In the entries below, find the line with "for the action" and the line with "## Licensed". Return those two lines and all lines between them, exactly.

(Material to process)

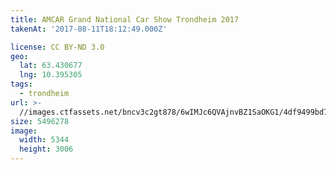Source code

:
 ```yaml
---
title: AMCAR Grand National Car Show Trondheim 2017
takenAt: '2017-08-11T18:12:49.000Z'

license: CC BY-ND 3.0
geo:
  lat: 63.430677
  lng: 10.395305
tags:
  - trondheim
url: >-
  //images.ctfassets.net/bncv3c2gt878/6wIMJc6QVAjnvBZ1SaOKG1/4df9499bd7ae332f2b823c85e882fd53/amcar-grand-national-car-show-trondheim-2017_36508115025_o
size: 5496278
image:
  width: 5344
  height: 3006
---
```

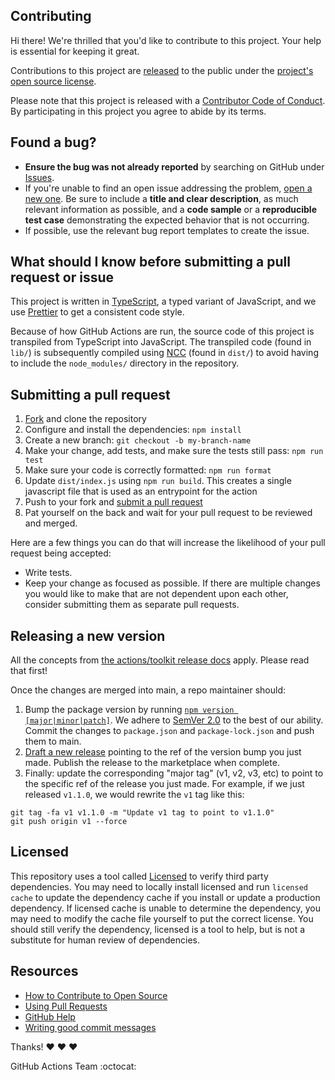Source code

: ## Contributing

[fork]: https://github.com/actions/labeler/fork
[pr]: https://github.com/actions/labeler/compare
[code-of-conduct]: CODE_OF_CONDUCT.md

Hi there! We're thrilled that you'd like to contribute to this project. Your help is essential for keeping it great.

Contributions to this project are [released](https://help.github.com/articles/github-terms-of-service/#6-contributions-under-repository-license) to the public under the [project's open source license](LICENSE).

Please note that this project is released with a [Contributor Code of Conduct][code-of-conduct]. By participating in this project you agree to abide by its terms.

## Found a bug?

- **Ensure the bug was not already reported** by searching on GitHub under [Issues](https://github.com/actions/labeler/issues).
- If you're unable to find an open issue addressing the problem, [open a new one](https://github.com/actions/labeler/issues/new). Be sure to include a **title and clear description**, as much relevant information as possible, and a **code sample** or a **reproducible test case** demonstrating the expected behavior that is not occurring.
- If possible, use the relevant bug report templates to create the issue.

## What should I know before submitting a pull request or issue

This project is written in [TypeScript](https://www.typescriptlang.org/), a typed variant of JavaScript, and we use [Prettier](https://prettier.io/) to get a consistent code style.

Because of how GitHub Actions are run, the source code of this project is transpiled from TypeScript into JavaScript. The transpiled code (found in `lib/`) is subsequently compiled using [NCC](https://github.com/vercel/ncc/blob/master/readme.md) (found in `dist/`) to avoid having to include the `node_modules/` directory in the repository.

## Submitting a pull request

1. [Fork][fork] and clone the repository
1. Configure and install the dependencies: `npm install`
1. Create a new branch: `git checkout -b my-branch-name`
1. Make your change, add tests, and make sure the tests still pass: `npm run test`
1. Make sure your code is correctly formatted: `npm run format`
1. Update `dist/index.js` using `npm run build`. This creates a single javascript file that is used as an entrypoint for the action
1. Push to your fork and [submit a pull request][pr]
1. Pat yourself on the back and wait for your pull request to be reviewed and merged.

Here are a few things you can do that will increase the likelihood of your pull request being accepted:

- Write tests.
- Keep your change as focused as possible. If there are multiple changes you would like to make that are not dependent upon each other, consider submitting them as separate pull requests.

## Releasing a new version

All the concepts from [the actions/toolkit release docs](https://github.com/actions/toolkit/blob/main/docs/action-versioning.md) apply. Please read that first!

Once the changes are merged into main, a repo maintainer should:

1. Bump the package version by running [`npm version [major|minor|patch]`](https://docs.npmjs.com/cli/v7/commands/npm-version). We adhere to [SemVer 2.0](https://semver.org/spec/v2.0.0.html) to the best of our ability. Commit the changes to `package.json` and `package-lock.json` and push them to main.
1. [Draft a new release](https://github.com/actions/labeler/releases/new) pointing to the ref of the version bump you just made. Publish the release to the marketplace when complete.
1. Finally: update the corresponding "major tag" (v1, v2, v3, etc) to point to the specific ref of the release you just made. For example, if we just released `v1.1.0`, we would rewrite the `v1` tag like this:

```
git tag -fa v1 v1.1.0 -m "Update v1 tag to point to v1.1.0"
git push origin v1 --force
```

## Licensed

This repository uses a tool called [Licensed](https://github.com/github/licensed) to verify third party dependencies. You may need to locally install licensed and run `licensed cache` to update the dependency cache if you install or update a production dependency. If licensed cache is unable to determine the dependency, you may need to modify the cache file yourself to put the correct license. You should still verify the dependency, licensed is a tool to help, but is not a substitute for human review of dependencies.

## Resources

- [How to Contribute to Open Source](https://opensource.guide/how-to-contribute/)
- [Using Pull Requests](https://help.github.com/articles/about-pull-requests/)
- [GitHub Help](https://help.github.com)
- [Writing good commit messages](http://tbaggery.com/2008/04/19/a-note-about-git-commit-messages.html)

Thanks! :heart: :heart: :heart:

GitHub Actions Team :octocat:
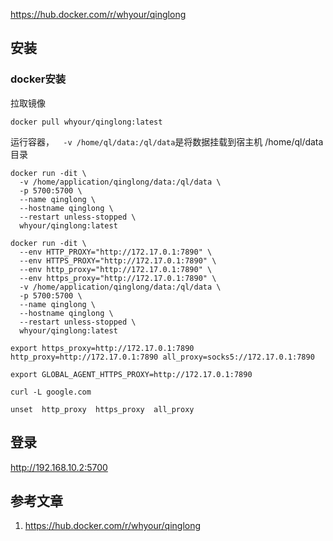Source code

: https://hub.docker.com/r/whyour/qinglong

## 安装

### docker安装

拉取镜像

```shell
docker pull whyour/qinglong:latest                                             
```

运行容器，`  -v /home/ql/data:/ql/data`是将数据挂载到宿主机 /home/ql/data 目录

```
docker run -dit \
  -v /home/application/qinglong/data:/ql/data \
  -p 5700:5700 \
  --name qinglong \
  --hostname qinglong \
  --restart unless-stopped \
  whyour/qinglong:latest
```

```
docker run -dit \
  --env HTTP_PROXY="http://172.17.0.1:7890" \
  --env HTTPS_PROXY="http://172.17.0.1:7890" \
  --env http_proxy="http://172.17.0.1:7890" \
  --env https_proxy="http://172.17.0.1:7890" \
  -v /home/application/qinglong/data:/ql/data \
  -p 5700:5700 \
  --name qinglong \
  --hostname qinglong \
  --restart unless-stopped \
  whyour/qinglong:latest
```

```
export https_proxy=http://172.17.0.1:7890 http_proxy=http://172.17.0.1:7890 all_proxy=socks5://172.17.0.1:7890

export GLOBAL_AGENT_HTTPS_PROXY=http://172.17.0.1:7890

curl -L google.com
```

```
unset  http_proxy  https_proxy  all_proxy
```

## 登录

http://192.168.10.2:5700


## 参考文章

1. https://hub.docker.com/r/whyour/qinglong
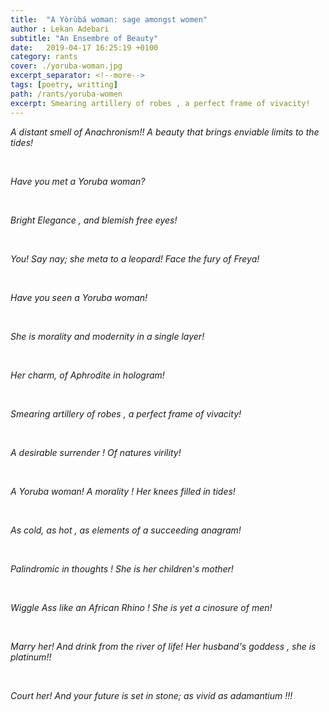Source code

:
 ```yaml
---
title:  "A Yòrùbá woman: sage amongst women"
author : Lekan Adebari
subtitle: "An Ensembre of Beauty"
date:   2019-04-17 16:25:19 +0100
category: rants
cover: ./yoruba-woman.jpg
excerpt_separator: <!--more-->
tags: [poetry, writting]
path: /rants/yoruba-women
excerpt: Smearing artillery of robes , a perfect frame of vivacity!
---
```


<p><em>A distant smell of Anachronism!! A beauty that brings enviable limits to the tides!</em></p>
<br>
<p><em>Have you met a Yoruba woman?</em></p>
<br>
<p><em>Bright Elegance , and blemish free eyes!</em></p>
<br>
<!--more-->
<p><em>You! Say nay; she meta to a leopard! Face the fury of Freya!</em></p>
<br>
<p><em>Have you seen a Yoruba woman!</em></p>
<br>
<p><em>She is morality and modernity in a single layer!</em></p>
<br>

<p><em>Her charm, of Aphrodite in hologram!</em></p>
<br>
<p><em>Smearing artillery of robes , a perfect frame of vivacity!</em></p>
<br>
<p><em>A desirable surrender ! Of natures virility!</em></p>
<br>
<p><em>A Yoruba woman! A morality ! Her knees filled in tides!</em></p>
<br>
<p><em>As cold, as hot , as elements of a succeeding anagram!</em></p>
<br>

<p><em>Palindromic in thoughts ! She is her children's mother!</em></p>
<br>
<p><em>Wiggle Ass like an African Rhino ! She is yet a cinosure of men!</em></p>
<br>
<p><em>Marry her! And drink from the river of life! Her husband's goddess , she is platinum!!</em></p>
<br>
<p><em>Court her! And your future is set in stone; as vivid as adamantium !!!</em></p>
<br>


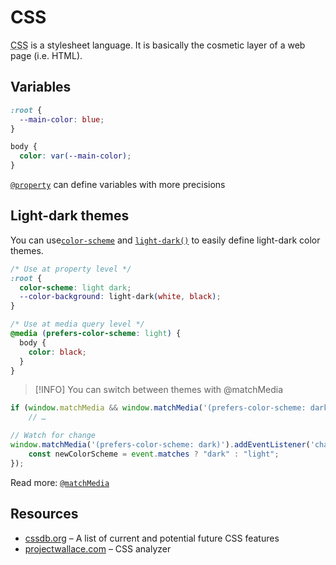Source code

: # CSS

<abbr title="Cascading Style Sheets">CSS</abbr> is a stylesheet language. It is basically the cosmetic layer of a web page (i.e. HTML).

## Variables

```CSS
:root {
  --main-color: blue;
}

body {
  color: var(--main-color);
}
```

[`@property`](https://devdocs.io/css/@property) can define variables with more precisions

## Light-dark themes

You can use[`color-scheme`](https://devdocs.io/css/color-scheme) and [`light-dark()`](https://devdocs.io/css/color_value/light-dark) to easily define light-dark color themes.

```css
/* Use at property level */
:root {
  color-scheme: light dark;
  --color-background: light-dark(white, black);
}

/* Use at media query level */
@media (prefers-color-scheme: light) {
  body {
    color: black;
  }
}
```

> [!INFO]
> You can switch between themes with @matchMedia

```javascript
if (window.matchMedia && window.matchMedia('(prefers-color-scheme: dark)').matches) {
    // …

// Watch for change
window.matchMedia('(prefers-color-scheme: dark)').addEventListener('change', event => {
    const newColorScheme = event.matches ? "dark" : "light";
});
```

Read more: [`@matchMedia`](https://devdocs.io/dom/window/matchmedia)

## Resources

- [cssdb.org](https://cssdb.org) – A list of current and potential future CSS features
- [projectwallace.com](https://www.projectwallace.com/) – CSS analyzer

(End Material to process)

Answer to the problem -
1. Update `dist/index.js` using `npm run build`. This creates a single javascript file that is used as an entrypoint for the action
1. Push to your fork and [submit a pull request][pr]
1. Pat yourself on the back and wait for your pull request to be reviewed and merged.

Here are a few things you can do that will increase the likelihood of your pull request being accepted:

- Write tests.
- Keep your change as focused as possible. If there are multiple changes you would like to make that are not dependent upon each other, consider submitting them as separate pull requests.

## Releasing a new version

All the concepts from [the actions/toolkit release docs](https://github.com/actions/toolkit/blob/main/docs/action-versioning.md) apply. Please read that first!

Once the changes are merged into main, a repo maintainer should:

1. Bump the package version by running [`npm version [major|minor|patch]`](https://docs.npmjs.com/cli/v7/commands/npm-version). We adhere to [SemVer 2.0](https://semver.org/spec/v2.0.0.html) to the best of our ability. Commit the changes to `package.json` and `package-lock.json` and push them to main.
1. [Draft a new release](https://github.com/actions/labeler/releases/new) pointing to the ref of the version bump you just made. Publish the release to the marketplace when complete.
1. Finally: update the corresponding "major tag" (v1, v2, v3, etc) to point to the specific ref of the release you just made. For example, if we just released `v1.1.0`, we would rewrite the `v1` tag like this:

```
git tag -fa v1 v1.1.0 -m "Update v1 tag to point to v1.1.0"
git push origin v1 --force
```

## Licensed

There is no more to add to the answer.